The residential and agricultural property, known as the Gardiner Home Lot, near Town Pond was claimed in 1648 by Lion G. Gardiner, an adventurer who put down roots on the 33,000-acre Gardiners Island in 1640.
The asking price is $12.95 million, the taxes are $10,604 a year, and several small structures, including two houses, remain on the land.
It is the last family-owned remnant of the original lots arranged around a mile-long common settled by private owners who made up the colony’s sole voting populace when East Hampton Village was established 365 years ago, according to the New York Times.
The seller is 71-year-old Olney Mairs Gardiner, a retired patent lawyer who inherited the land at 36 James Lane from his uncle, Winthrop Gardiner Jr., a test pilot who worked with Howard Hughes and had been married to Sonja Henie, the Olympic figure skater and movie star.
After trying to subdivide the property into three equal lots, one for each of his children, only to be dissuaded by village preservationists, Gardiner, known as Bill, decided to sell the remainder of the parcel as is, to assure their inheritance.

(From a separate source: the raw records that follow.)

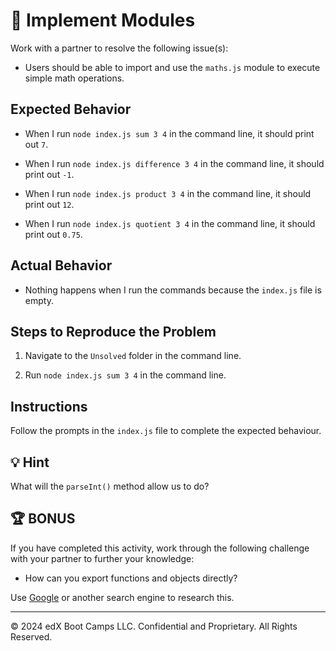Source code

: # 🐛 Implement Modules

Work with a partner to resolve the following issue(s):

* Users should be able to import and use the `maths.js` module to execute simple math operations.

## Expected Behavior

* When I run `node index.js sum 3 4` in the command line, it should print out `7`.

* When I run `node index.js difference 3 4` in the command line, it should print out `-1`.

* When I run `node index.js product 3 4` in the command line, it should print out `12`.

* When I run `node index.js quotient 3 4` in the command line, it should print out `0.75`.

## Actual Behavior

* Nothing happens when I run the commands because the `index.js` file is empty.

## Steps to Reproduce the Problem

1. Navigate to the `Unsolved` folder in the command line.

2. Run `node index.js sum 3 4` in the command line.

## Instructions

Follow the prompts in the `index.js` file to complete the expected behaviour.

## 💡 Hint

What will the `parseInt()` method allow us to do?

## 🏆 BONUS

If you have completed this activity, work through the following challenge with your partner to further your knowledge:

* How can you export functions and objects directly?

Use [Google](https://www.google.com) or another search engine to research this.

---

© 2024 edX Boot Camps LLC. Confidential and Proprietary. All Rights Reserved.
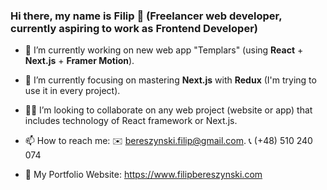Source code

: ### Hi there, my name is Filip 👋 (Freelancer web developer, currently aspiring to work as Frontend Developer)


 - 🔭 I’m currently working on new web app "Templars" (using **React** + **Next.js** + **Framer Motion**).

- 🌱 I’m currently focusing on mastering **Next.js** with **Redux** (I'm trying to use it in every project).

- 🙋‍♂️ I’m looking to collaborate on any web project (website or app) that includes technology of React framework or Next.js.

- 📫 How to reach me:
      ✉️ bereszynski.filip@gmail.com.
      📞 (+48) 510 240 074

- 📌 My Portfolio Website: https://www.filipbereszynski.com
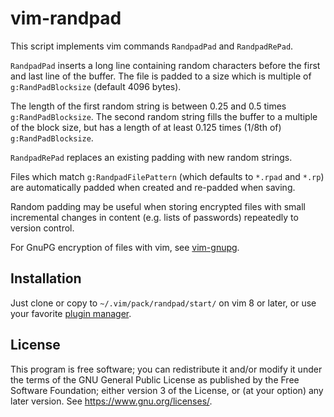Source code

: # vim-randpad

This script implements vim commands `RandpadPad` and `RandpadRePad`.

`RandpadPad` inserts a long line containing random characters before the first
and last line of the buffer. The file is padded to a size which is multiple of
`g:RandPadBlocksize` (default 4096 bytes).

The length of the first random string is between 0.25 and 0.5 times
`g:RandPadBlocksize`. The second random string fills the buffer to a multiple
of the block size, but has a length of at least 0.125 times (1/8th of)
`g:RandPadBlocksize`.

`RandpadRePad` replaces an existing padding with new random strings.

Files which match `g:RandpadFilePattern` (which defaults to `*.rpad` and
`*.rp`) are automatically padded when created and re-padded when saving.

Random padding may be useful when storing encrypted files with small
incremental changes in content (e.g. lists of passwords) repeatedly to version
control.

For GnuPG encryption of files with vim, see
[vim-gnupg](https://github.com/jamessan/vim-gnupg).

## Installation

Just clone or copy to `~/.vim/pack/randpad/start/` on vim 8 or later, or use
your favorite
[plugin manager](https://github.com/mhinz/vim-galore#managing-plugins).

## License

This program is free software; you can redistribute it and/or modify it under
the terms of the GNU General Public License as published by the Free Software
Foundation; either version 3 of the License, or (at your option) any later
version. See https://www.gnu.org/licenses/.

‘I’m 71 and the clock is ticking,’ he said. ‘I certainly had reservations about parting with it, but it’s time to put my house in order and let it go to create a fund for my children; I didn’t want to have a fire sale at my death.’
Gardiner his wife, Karie, relocated to East Hampton from Florida, and from 1994 to 2007 moved into and planned the renovation of both homes — first the front house, where the kitchen and bathrooms date to the 1920s, and then the back house, which was originally a garage and servants’ quarters.
They now live nearby at 48 James Lane, in a smaller house that his grandfather had moved to from the family’s Hog Creek Farm in Three Mile Harbor.
The plot’s Gardiner Windmill, was commissioned around 1804 by James Lyon Gardiner, the seventh proprietor of Gardiners Island, and in 1996 was deeded to the village, which undertook a restoration costing nearly $1 million.
According to village lore, the property also produced a resident ghost, the daughter of a former windmill operator, who haunts the adjacent South End Cemetery where Lion Gardiner and other original colonists are buried.
The property, which lies within the Main Street Historic District, has two acres of fields deeded for agricultural/scenic use.
The 1.7-acre residential portion of the lot contains two homes: the so-called front house which is a 2,700-square-foot five-bedroom three-bath home that dates to 1750 and can’t be radically renovated or demolished.
The second is a more modern 3,500-square-foot home.
There is room for a tennis court and a pool and, on the agrarian acres, the potential for horses or artisanal farming, said Gardiner.